奥川雅也がブンデス8得点の今季を振り返る。「短所でなく長所で勝負することができた」 (3ページ目)
反対されながら19歳で海外移籍を決断
――この形なら点がとれるという感覚を身につけたということはあります?
「もともと動き出しの部分でのタイミングで(点を)とれるタイプだったので、そこの信頼でパスがくるのもあったし、今年はいいパスも入ってきましたから。ただ、チャンス自体が少ないので、いかに一回のチャンスを決めるかということにすごく集中しています」
――『ビルト』紙でも、ロベルト・レバンドフスキ(バイエルン)より効率よく、少ないシュートで点をとっていると話題になりました。
「本当にチーム自体にチャンスが少ないので、ここぞというところで決定的な仕事をするというか、相手のスキというのを見つけることは意識しています。ボールを持ってる人のタイミングで(パスが)出たりはしますけど、自分主体で動くことも多くて、そこにボールが来た時というのは、やはり得点につながっている感じがします」
――パスを待つというよりも『出せよ』という感じですか。
「感覚的にはそうですね。そのパターンだと、結構、得点になってると思うんですよね」
――フィジカル的にはドイツのディフェンダーに劣ることも多いですよね。
「ペナルティエリアに入ったところやゴール前というのは、相手も潰しにかかってくるというのも考えながらポジショニングをとっています。相手の裏(をとるため)の一瞬のスピードというのは勝っていると思いますし、短所ではなくて、そういう自分の長所で勝負するというのが今季はできていたなと」
――奥川選手が欧州に来たのは19歳の時で、すでに欧州で7シーズンになります。『もう少しJリーグで』と思ったことはないですか。

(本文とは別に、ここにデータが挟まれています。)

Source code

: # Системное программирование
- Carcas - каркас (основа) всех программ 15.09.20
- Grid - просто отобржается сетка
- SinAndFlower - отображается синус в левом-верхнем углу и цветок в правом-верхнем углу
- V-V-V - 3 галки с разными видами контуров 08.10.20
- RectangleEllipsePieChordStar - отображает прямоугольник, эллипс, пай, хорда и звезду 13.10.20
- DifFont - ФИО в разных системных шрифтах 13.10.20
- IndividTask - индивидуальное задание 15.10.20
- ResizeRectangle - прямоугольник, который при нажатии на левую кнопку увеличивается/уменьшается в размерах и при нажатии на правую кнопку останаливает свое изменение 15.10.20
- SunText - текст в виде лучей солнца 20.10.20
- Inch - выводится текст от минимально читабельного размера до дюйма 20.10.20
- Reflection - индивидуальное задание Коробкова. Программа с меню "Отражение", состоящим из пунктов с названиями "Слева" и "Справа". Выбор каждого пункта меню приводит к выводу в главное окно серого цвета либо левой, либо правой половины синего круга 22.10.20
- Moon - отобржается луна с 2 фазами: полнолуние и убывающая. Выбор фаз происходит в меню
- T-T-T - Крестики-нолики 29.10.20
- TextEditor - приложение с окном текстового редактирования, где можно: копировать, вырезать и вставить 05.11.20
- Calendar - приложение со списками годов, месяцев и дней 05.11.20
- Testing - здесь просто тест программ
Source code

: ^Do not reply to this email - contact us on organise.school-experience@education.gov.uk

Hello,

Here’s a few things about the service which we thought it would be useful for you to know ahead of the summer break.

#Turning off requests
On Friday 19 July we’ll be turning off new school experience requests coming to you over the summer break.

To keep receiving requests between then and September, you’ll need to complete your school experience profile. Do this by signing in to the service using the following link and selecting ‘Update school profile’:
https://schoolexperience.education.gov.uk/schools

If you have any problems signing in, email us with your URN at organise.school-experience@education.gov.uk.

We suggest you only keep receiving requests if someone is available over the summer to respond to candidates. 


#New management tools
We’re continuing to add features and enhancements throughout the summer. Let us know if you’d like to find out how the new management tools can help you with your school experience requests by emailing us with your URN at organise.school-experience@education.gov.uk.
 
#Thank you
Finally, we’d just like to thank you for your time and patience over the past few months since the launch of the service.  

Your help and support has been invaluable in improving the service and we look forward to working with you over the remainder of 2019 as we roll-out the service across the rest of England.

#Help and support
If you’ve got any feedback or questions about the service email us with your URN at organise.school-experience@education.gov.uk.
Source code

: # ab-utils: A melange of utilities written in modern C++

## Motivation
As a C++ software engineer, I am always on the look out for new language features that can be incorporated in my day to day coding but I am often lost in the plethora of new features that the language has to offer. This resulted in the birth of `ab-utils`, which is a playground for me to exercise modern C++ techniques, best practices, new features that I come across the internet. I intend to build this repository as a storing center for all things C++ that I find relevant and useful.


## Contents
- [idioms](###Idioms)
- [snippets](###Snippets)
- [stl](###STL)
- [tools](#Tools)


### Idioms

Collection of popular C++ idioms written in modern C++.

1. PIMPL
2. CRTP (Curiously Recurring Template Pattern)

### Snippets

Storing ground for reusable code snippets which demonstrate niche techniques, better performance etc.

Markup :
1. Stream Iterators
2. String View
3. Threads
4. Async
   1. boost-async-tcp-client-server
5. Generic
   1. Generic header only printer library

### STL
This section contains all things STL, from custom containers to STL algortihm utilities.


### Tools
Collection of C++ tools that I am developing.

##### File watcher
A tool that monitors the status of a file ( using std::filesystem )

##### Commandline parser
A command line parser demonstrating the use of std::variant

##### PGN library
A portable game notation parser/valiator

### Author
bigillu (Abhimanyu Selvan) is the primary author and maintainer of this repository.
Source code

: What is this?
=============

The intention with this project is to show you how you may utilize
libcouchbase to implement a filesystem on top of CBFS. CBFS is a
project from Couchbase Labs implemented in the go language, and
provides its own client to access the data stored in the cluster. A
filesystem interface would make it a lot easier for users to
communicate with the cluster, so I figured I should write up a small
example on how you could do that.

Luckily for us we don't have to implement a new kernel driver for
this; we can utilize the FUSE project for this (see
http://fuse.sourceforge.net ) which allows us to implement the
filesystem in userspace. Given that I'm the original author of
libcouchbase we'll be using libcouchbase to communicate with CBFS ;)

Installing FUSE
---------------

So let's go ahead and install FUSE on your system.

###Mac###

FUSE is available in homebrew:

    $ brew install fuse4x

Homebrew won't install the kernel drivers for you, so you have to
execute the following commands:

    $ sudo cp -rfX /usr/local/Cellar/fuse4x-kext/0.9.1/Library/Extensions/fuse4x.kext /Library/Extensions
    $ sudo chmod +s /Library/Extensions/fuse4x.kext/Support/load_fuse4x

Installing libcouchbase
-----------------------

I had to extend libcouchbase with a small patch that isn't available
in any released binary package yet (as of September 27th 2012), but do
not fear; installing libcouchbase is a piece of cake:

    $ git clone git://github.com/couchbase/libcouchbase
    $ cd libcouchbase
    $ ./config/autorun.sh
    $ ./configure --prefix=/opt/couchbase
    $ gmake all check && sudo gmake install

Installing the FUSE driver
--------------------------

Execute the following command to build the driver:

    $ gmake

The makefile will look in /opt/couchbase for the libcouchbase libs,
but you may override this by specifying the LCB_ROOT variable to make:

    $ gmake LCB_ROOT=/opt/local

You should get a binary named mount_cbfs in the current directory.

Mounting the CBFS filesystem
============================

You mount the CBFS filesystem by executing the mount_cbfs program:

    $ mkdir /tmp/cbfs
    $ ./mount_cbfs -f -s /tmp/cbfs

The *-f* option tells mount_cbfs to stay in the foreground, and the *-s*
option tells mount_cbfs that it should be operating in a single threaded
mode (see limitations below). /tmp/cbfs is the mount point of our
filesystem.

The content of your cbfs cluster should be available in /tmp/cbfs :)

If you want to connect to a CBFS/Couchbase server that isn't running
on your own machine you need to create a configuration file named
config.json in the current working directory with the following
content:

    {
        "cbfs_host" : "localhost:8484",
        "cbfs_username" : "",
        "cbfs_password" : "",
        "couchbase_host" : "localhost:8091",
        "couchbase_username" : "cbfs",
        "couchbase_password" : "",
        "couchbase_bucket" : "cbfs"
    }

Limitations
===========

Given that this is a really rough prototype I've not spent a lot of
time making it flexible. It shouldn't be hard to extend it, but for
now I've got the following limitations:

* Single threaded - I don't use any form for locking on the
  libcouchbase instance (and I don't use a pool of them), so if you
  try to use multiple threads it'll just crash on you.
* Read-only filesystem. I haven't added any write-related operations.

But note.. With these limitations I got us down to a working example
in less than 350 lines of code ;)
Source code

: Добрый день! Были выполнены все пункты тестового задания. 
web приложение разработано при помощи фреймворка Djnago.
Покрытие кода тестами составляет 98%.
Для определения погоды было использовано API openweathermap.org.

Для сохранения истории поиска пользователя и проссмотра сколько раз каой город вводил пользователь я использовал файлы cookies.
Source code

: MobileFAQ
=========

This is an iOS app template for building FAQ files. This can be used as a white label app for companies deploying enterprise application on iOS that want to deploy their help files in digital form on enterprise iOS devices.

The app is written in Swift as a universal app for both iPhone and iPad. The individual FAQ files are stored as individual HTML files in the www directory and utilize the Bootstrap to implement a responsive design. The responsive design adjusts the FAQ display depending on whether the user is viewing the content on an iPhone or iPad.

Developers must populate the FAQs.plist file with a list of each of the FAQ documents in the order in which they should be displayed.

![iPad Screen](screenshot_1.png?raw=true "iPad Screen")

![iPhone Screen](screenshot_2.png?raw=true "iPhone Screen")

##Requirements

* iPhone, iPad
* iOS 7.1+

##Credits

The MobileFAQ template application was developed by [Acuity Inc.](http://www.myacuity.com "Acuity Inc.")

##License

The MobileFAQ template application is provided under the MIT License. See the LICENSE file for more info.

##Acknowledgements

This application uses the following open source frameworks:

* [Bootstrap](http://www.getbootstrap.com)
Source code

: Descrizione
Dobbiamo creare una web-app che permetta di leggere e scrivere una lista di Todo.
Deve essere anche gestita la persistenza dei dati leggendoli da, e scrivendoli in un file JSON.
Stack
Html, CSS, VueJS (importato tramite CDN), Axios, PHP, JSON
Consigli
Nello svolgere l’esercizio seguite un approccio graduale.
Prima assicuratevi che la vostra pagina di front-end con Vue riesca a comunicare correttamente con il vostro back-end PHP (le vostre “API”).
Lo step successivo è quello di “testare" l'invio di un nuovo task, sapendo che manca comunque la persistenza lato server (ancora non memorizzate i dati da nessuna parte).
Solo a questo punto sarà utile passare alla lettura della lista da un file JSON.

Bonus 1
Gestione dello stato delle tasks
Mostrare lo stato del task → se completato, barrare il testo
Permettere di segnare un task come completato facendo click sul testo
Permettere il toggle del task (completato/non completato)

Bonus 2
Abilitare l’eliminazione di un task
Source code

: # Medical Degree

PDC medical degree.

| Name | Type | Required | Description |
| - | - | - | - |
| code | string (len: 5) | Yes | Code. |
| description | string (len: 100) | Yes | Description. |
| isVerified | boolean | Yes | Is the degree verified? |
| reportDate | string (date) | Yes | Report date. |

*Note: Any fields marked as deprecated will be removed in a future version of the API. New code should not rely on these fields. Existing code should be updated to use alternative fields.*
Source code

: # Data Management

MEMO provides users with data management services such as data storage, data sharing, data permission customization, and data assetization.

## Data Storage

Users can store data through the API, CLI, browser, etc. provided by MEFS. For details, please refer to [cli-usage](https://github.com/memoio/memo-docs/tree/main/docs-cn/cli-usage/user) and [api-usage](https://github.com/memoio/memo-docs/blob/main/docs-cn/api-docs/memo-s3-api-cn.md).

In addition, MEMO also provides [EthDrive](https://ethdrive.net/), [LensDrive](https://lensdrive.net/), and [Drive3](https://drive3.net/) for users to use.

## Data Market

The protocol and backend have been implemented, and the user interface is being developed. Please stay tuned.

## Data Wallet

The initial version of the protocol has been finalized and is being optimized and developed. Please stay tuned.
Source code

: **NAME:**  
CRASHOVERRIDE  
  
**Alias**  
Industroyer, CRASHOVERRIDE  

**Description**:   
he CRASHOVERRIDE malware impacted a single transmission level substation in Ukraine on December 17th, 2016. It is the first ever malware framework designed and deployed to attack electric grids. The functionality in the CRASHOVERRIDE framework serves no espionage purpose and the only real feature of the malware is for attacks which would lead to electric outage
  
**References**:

「19歳になったばかりだったのですが、当時は僕みたいに早く海外移籍するタイプはいなくて、もっとJリーグで活躍してから、日本で名前が売れてから移籍するというのが普通の流れでしたし、いろいろな人から『絶対にJリーグで活躍してから行ったほうがいいよ』と何回も言われました。自分自身も、京都(サンガ)に中学校時代からお世話になっていたから、恩返しのためにはどうしたらいいかと考えたりもしましたよ。でも正直、単純に海外に行きたいという思いをずっと持っていたので、『このチャンスを逃したら次、あるのかな』と考えたら、(ザルツブルクに)行くという選択肢だけが残りました。